The nonlocal seemed to make sense to me when I wanted to start to use closures and be able to interact with the outter scopes vars in a somewhat correct manner (but its possibly also considered spaghetti code, not sure) . But I have been cheating :) eg, i would add a runtime attr to an object to read and write because on not understanding these scope rules.
In the end the only thing which matters is readability / maintainability. If it's clear what the code is doing, it's fine. Everyone has it's own style, patterns, ... Just don't be too clever or you (or others) will not understand your code after week, month, ...
I find it a little funny how they say Python is one of the easiest languages to learn. I am sure its correct in some contexts. But the richness of the language makes it somewhat challenging in my mind.

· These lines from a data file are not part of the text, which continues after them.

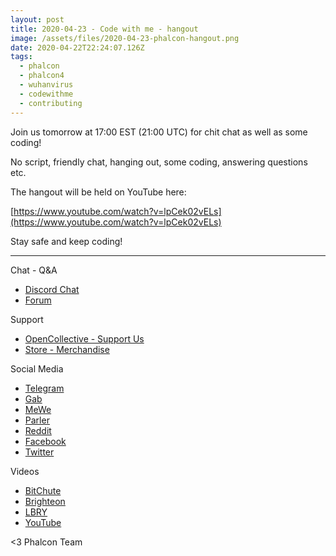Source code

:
 ```yaml
---
layout: post
title: 2020-04-23 - Code with me - hangout
image: /assets/files/2020-04-23-phalcon-hangout.png
date: 2020-04-22T22:24:07.126Z
tags:
  - phalcon
  - phalcon4
  - wuhanvirus
  - codewithme
  - contributing
---
```

Join us tomorrow at 17:00 EST (21:00 UTC) for chit chat as well as some coding!
<!--more-->

No script, friendly chat, hanging out, some coding, answering questions etc.

The hangout will be held on YouTube here:

[https://www.youtube.com/watch?v=lpCek02vELs](https://www.youtube.com/watch?v=lpCek02vELs)

Stay safe and keep coding!

<hr>

Chat - Q&A

* [Discord Chat](https://phalcon.io/discord)
* [Forum](https://phalcon.link/forum)

Support

* [OpenCollective - Support Us](https://phalcon.io/fund)
* [Store - Merchandise](https://phalcon.io/store)

Social Media

* [Telegram](https://phalcon.io/telegram)
* [Gab](https://phalcon.io/gab)
* [MeWe](https://phalcon.io/mewe)
* [Parler](https://phalcon.io/parler)
* [Reddit](https://phalcon.io/reddit)
* [Facebook](https://phalcon.io/fb)
* [Twitter](https://phalcon.io/t)

Videos

* [BitChute](https://phalcon.io/bitchute)
* [Brighteon](https://phalcon.io/brighteon)
* [LBRY](https://phalcon.io/lbry)
* [YouTube](https://phalcon.io/youtube)

<3 Phalcon Team
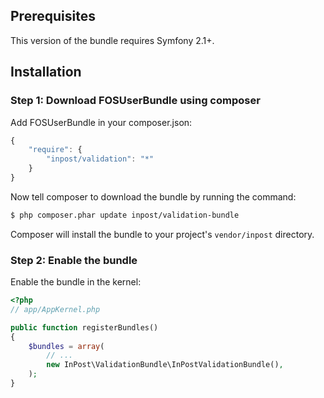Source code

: ## Prerequisites

This version of the bundle requires Symfony 2.1+.

## Installation

### Step 1: Download FOSUserBundle using composer

Add FOSUserBundle in your composer.json:

```js
{
    "require": {
        "inpost/validation": "*"
    }
}
```

Now tell composer to download the bundle by running the command:

``` bash
$ php composer.phar update inpost/validation-bundle
```

Composer will install the bundle to your project's `vendor/inpost` directory.

### Step 2: Enable the bundle

Enable the bundle in the kernel:

``` php
<?php
// app/AppKernel.php

public function registerBundles()
{
    $bundles = array(
        // ...
        new InPost\ValidationBundle\InPostValidationBundle(),
    );
}
```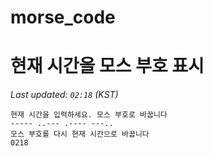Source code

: # morse_code
# 현재 시간을 모스 부호 표시
<!-- MORSE_TIME_START -->
_Last updated: `02:18` (KST)_

```
현재 시간을 입력하세요. 모스 부호로 바꿉니다
----- ..--- .---- ---..
모스 부호를 다시 현재 시간으로 바꿉니다
0218
```
<!-- MORSE_TIME_END -->
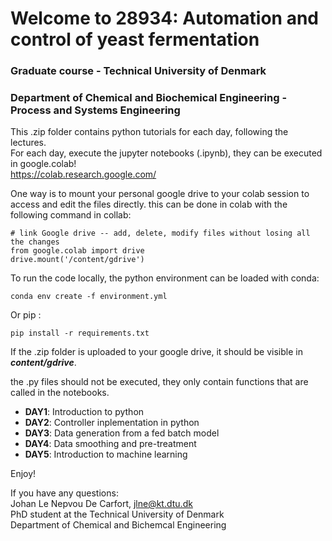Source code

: # Welcome to 28934: Automation and control of yeast fermentation

### Graduate course - Technical University of Denmark
### Department of Chemical and Biochemical Engineering - Process and Systems Engineering

This .zip folder contains python tutorials for each day, following the lectures. <br>
For each day, execute the jupyter notebooks (.ipynb), they can be executed in google.colab!<br>
https://colab.research.google.com/

One way is to mount your personal google drive to your colab session to access and edit the files directly.
this can be done in colab with the following command in collab:
```
# link Google drive -- add, delete, modify files without losing all the changes
from google.colab import drive
drive.mount('/content/gdrive')
```

To run the code locally, the python environment can be loaded with conda: 
```
conda env create -f environment.yml
```
Or pip :
```
pip install -r requirements.txt
```

If the .zip folder is uploaded to your google drive, it should be visible in ***content/gdrive***.

the .py files should not be executed, they only contain functions that are called in the notebooks.

- **DAY1**: Introduction to python
- **DAY2**: Controller inplementation in python
- **DAY3**: Data generation from a fed batch model
- **DAY4**: Data smoothing and pre-treatment
- **DAY5**: Introduction to machine learning 


Enjoy! 


If you have any questions: <br>
Johan Le Nepvou De Carfort,
jlne@kt.dtu.dk<br>
PhD student at the Technical University of Denmark<br>
Department of Chemical and Bichemcal Engineering
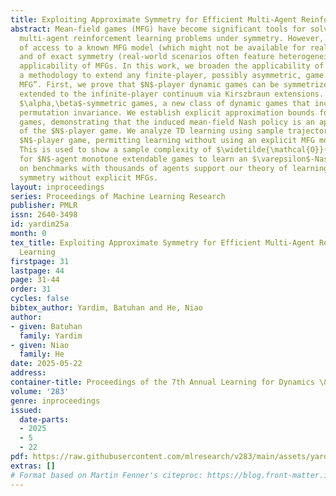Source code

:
 ```yaml
---
title: Exploiting Approximate Symmetry for Efficient Multi-Agent Reinforcement Learning
abstract: Mean-field games (MFG) have become significant tools for solving large-scale
  multi-agent reinforcement learning problems under symmetry. However, the assumptions
  of access to a known MFG model (which might not be available for real-world games)
  and of exact symmetry (real-world scenarios often feature heterogeneity) limit the
  applicability of MFGs. In this work, we broaden the applicability of MFGs by providing
  a methodology to extend any finite-player, possibly asymmetric, game to an “induced
  MFG”. First, we prove that $N$-player dynamic games can be symmetrized and smoothly
  extended to the infinite-player continuum via Kirszbraun extensions. Next, we define
  $\alpha,\beta$-symmetric games, a new class of dynamic games that incorporate approximate
  permutation invariance. We establish explicit approximation bounds for $\alpha,\beta$-symmetric
  games, demonstrating that the induced mean-field Nash policy is an approximate Nash
  of the $N$-player game. We analyze TD learning using sample trajectories of the
  $N$-player game, permitting learning without using an explicit MFG model or oracle.
  This is used to show a sample complexity of $\widetilde{\mathcal{O}}(\varepsilon^{-6})$
  for $N$-agent monotone extendable games to learn an $\varepsilon$-Nash. Evaluations
  on benchmarks with thousands of agents support our theory of learning under (approximate)
  symmetry without explicit MFGs.
layout: inproceedings
series: Proceedings of Machine Learning Research
publisher: PMLR
issn: 2640-3498
id: yardim25a
month: 0
tex_title: Exploiting Approximate Symmetry for Efficient Multi-Agent Reinforcement
  Learning
firstpage: 31
lastpage: 44
page: 31-44
order: 31
cycles: false
bibtex_author: Yardim, Batuhan and He, Niao
author:
- given: Batuhan
  family: Yardim
- given: Niao
  family: He
date: 2025-05-22
address:
container-title: Proceedings of the 7th Annual Learning for Dynamics \& Control Conference
volume: '283'
genre: inproceedings
issued:
  date-parts:
  - 2025
  - 5
  - 22
pdf: https://raw.githubusercontent.com/mlresearch/v283/main/assets/yardim25a/yardim25a.pdf
extras: []
# Format based on Martin Fenner's citeproc: https://blog.front-matter.io/posts/citeproc-yaml-for-bibliographies/
---
```

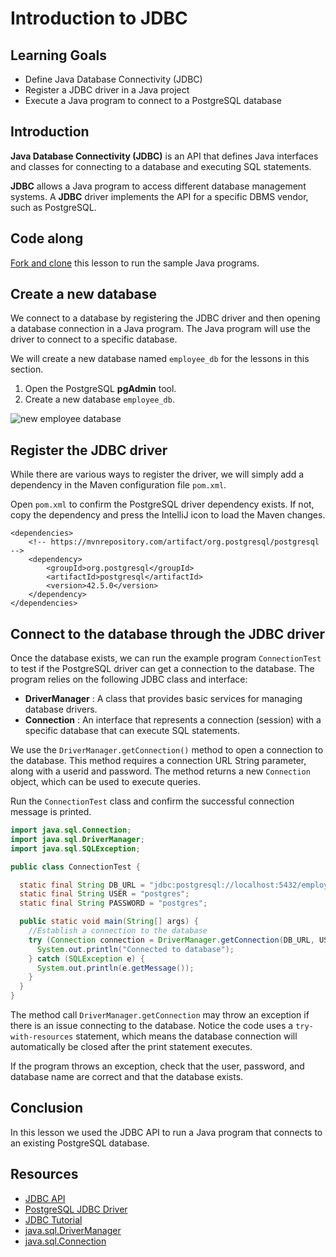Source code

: # Introduction to JDBC

## Learning Goals

- Define Java Database Connectivity (JDBC)
- Register a JDBC driver in a Java project
- Execute a Java program to connect to a PostgreSQL database

## Introduction

**Java Database Connectivity (JDBC)** is an API that defines Java interfaces and classes
for connecting to a database and executing SQL statements.  

**JDBC** allows a Java program to access different database management
systems. A **JDBC** driver implements the API for a specific DBMS
vendor, such as PostgreSQL.

## Code along

[Fork and clone](https://github.com/learn-co-curriculum/java-mod-5-jdbc-intro) this lesson to run the sample Java programs.

## Create a new database

We connect to a database by registering the JDBC driver
and then opening a database connection in a Java program.
The Java program will use the driver to connect to a specific database.

We will create a new database named `employee_db` for the lessons in this section.

1. Open the PostgreSQL **pgAdmin** tool.
2. Create a new database `employee_db`.

![new employee database](https://curriculum-content.s3.amazonaws.com/6036/introduction-to-jdbc/new_database.png)

## Register the JDBC driver

While there are various ways to register the driver,
we will simply add a dependency in the Maven configuration file `pom.xml`.  

Open `pom.xml` to confirm the PostgreSQL driver dependency exists.
If not, copy the dependency and press the IntelliJ icon to load the Maven changes.

```text
<dependencies>
    <!-- https://mvnrepository.com/artifact/org.postgresql/postgresql -->
    <dependency>
        <groupId>org.postgresql</groupId>
        <artifactId>postgresql</artifactId>
        <version>42.5.0</version>
    </dependency>
</dependencies>  
```


## Connect to the database through the JDBC driver

Once the database exists, we can run the example program `ConnectionTest`
to test if the PostgreSQL driver can get a connection to the database.
The program relies on the following JDBC class and interface:

- **DriverManager** : A class that provides basic services for managing database drivers.
- **Connection** : An interface that represents a connection (session) with a specific database
  that can execute SQL statements.

We use the `DriverManager.getConnection()` method to open a connection to the database.
This method requires a connection URL String parameter, along with a userid and password.
The method returns a new `Connection` object, which can be used to execute queries.

Run the `ConnectionTest` class and confirm the successful connection message is printed.

```java
import java.sql.Connection;
import java.sql.DriverManager;
import java.sql.SQLException;

public class ConnectionTest {

  static final String DB_URL = "jdbc:postgresql://localhost:5432/employee_db";
  static final String USER = "postgres";
  static final String PASSWORD = "postgres";

  public static void main(String[] args) {
    //Establish a connection to the database
    try (Connection connection = DriverManager.getConnection(DB_URL, USER, PASSWORD)) {
      System.out.println("Connected to database");
    } catch (SQLException e) {
      System.out.println(e.getMessage());
    }
  }
}
```

The method call `DriverManager.getConnection` may throw an exception if there is an issue
connecting to the database.  Notice the code uses a `try-with-resources` statement,
which means the database connection will automatically be closed after the
print statement executes.

If the program throws an exception, check that the user, password, and database name are correct
and that the database exists.


## Conclusion

In this lesson we used the JDBC API to run a Java program that connects to an existing
PostgreSQL database.

## Resources

- [JDBC API](https://docs.oracle.com/javase/8/docs/api/java/sql/package-summary.html)    
- [PostgreSQL JDBC Driver](https://jdbc.postgresql.org/download/)    
- [JDBC Tutorial](https://docs.oracle.com/javase/tutorial/jdbc/basics/index.html)   
- [java.sql.DriverManager](https://docs.oracle.com/en/java/javase/11/docs/api/java.sql/java/sql/DriverManager.html)  
- [java.sql.Connection](https://docs.oracle.com/en/java/javase/11/docs/api/java.sql/java/sql/Connection.html)   
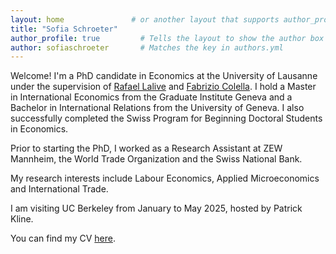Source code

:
 ```yaml
---
layout: home               # or another layout that supports author_profile
title: "Sofia Schroeter"
author_profile: true         # Tells the layout to show the author box
author: sofiaschroeter       # Matches the key in authors.yml
---
```


Welcome! I'm a PhD candidate in Economics at the University of Lausanne under the supervision of [Rafael Lalive](https://sites.google.com/site/rafaellalive/) and [Fabrizio Colella](https://fabriziocolella.com/). 
I hold a Master in International Economics from the Graduate Institute Geneva and a Bachelor in International Relations from the University of Geneva. 
I also successfully completed the Swiss Program for Beginning Doctoral Students in Economics. 

Prior to starting the PhD, I worked as a Research Assistant at ZEW Mannheim, the World Trade Organization and the Swiss National Bank.

My research interests include Labour Economics, Applied Microeconomics and International Trade.

I am visiting UC Berkeley from January to May 2025, hosted by Patrick Kline.

You can find my CV [here](/cv/).
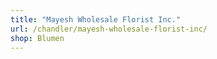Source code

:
 ```yaml
---
title: "Mayesh Wholesale Florist Inc."
url: /chandler/mayesh-wholesale-florist-inc/
shop: Blumen
---
```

Yes, it's easy. The problem here is discipline. Python allows you to do everything and you have to maintain discipline to be a good citizen. And sometimes people don't maintain it, stuff brakes, ... Sometimes they have no clue why, because they didn't read documentation, ...
C was hard, but it was fairly rigid.
I don't consider C as hard, but I think it's harder compared to Python. Not because it's really hard itself, but because code can contain lot of pointer arithmetics, manual memory management, ... and it's unclear what it does when you look at it for the first time. Anyway it was one of my first languages (when I skip BASIC, ...), I like it and I still use it. Remember good old times with Watcom C, protected mode, ... fun without documentation & internet :)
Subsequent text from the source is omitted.